Mir

Merge lp:~albaguirre/mir/screencast-crash-fix into lp:mir

screencast-crash-fix
Merge into development-branch

Proposed by Alberto Aguirre on 2014-02-14

Status:

Merged

Approved by:

Daniel van Vugt on 2014-02-18

Approved revision:

no longer in the source branch.

Merged at revision:

1404

Proposed branch:

lp:~albaguirre/mir/screencast-crash-fix

Merge into:

lp:mir

Diff against target:

135 lines (+38/-36)

1 file modified

src/utils/screencast.cpp (+38/-36)

To merge this branch:

bzr merge lp:~albaguirre/mir/screencast-crash-fix

Medium

Fix Released

Link a bug report

Reviewer	Review Type	Date Requested	Status
PS Jenkins bot (community)	continuous-integration	2014-02-14	Approve on 2014-02-18
Alexandros Frantzis (community)		2014-02-14	Approve on 2014-02-14
Review via email: mp+206337@code.launchpad.net

Commit message

Fix crash in android devices by working around a subtle threading bug

Use a dummy thead_local array to push the gl/egl context TLS into a region
where the future wait code does not overwrite it.

Other changes:
- Query the preferred read pixel format/type at setup.
- Write a video file instead of snapshot files; the raw file can then be played as a video with vlc

fixes: lp: #1280086

Description of the change

Fix crash in android devices by working around a subtle threading bug

Use a dummy thead_local array to push the gl/egl context TLS into a region
where the future wait code does not overwrite it.

Other changes:
- Query the preferred read pixel format/type at setup.
- Write a video file instead of snapshot files; the raw file can then be played as a video with vlc

fixes: lp: #1280086

For some unkown reason, on android devices, the EGL context goes bad after waiting on a future in the main thread - the EGL context was made current in the main thread and should remain so.

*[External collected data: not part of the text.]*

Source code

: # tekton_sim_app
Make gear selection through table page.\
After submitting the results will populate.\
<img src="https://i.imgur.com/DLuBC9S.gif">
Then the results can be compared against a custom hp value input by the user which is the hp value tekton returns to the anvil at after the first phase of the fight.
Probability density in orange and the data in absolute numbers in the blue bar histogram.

Possibly a TLS issue with libhybris?

Revision history for this message

Alexandros Frantzis (afrantzis) wrote on 2014-02-14:

> Remove the use of asyncs to dispatch file writes; no real reason to launch one as the main loop just synchronizes it with a wait anyway.

Actually there is a reason: with an async file write, we can swap the screencast buffer and write to file concurrently, which depending on the actual operation timings and IO blocking, helps improve the capture frame rate (so, iteration_time = max(write_time, swap_time) instead of iteration_time = write_time + swap_time).

Anyway, this is the main point of the workaround, so no point arguing for this to stay :)
Hopefully we can reinstate it when when we fix the core issue.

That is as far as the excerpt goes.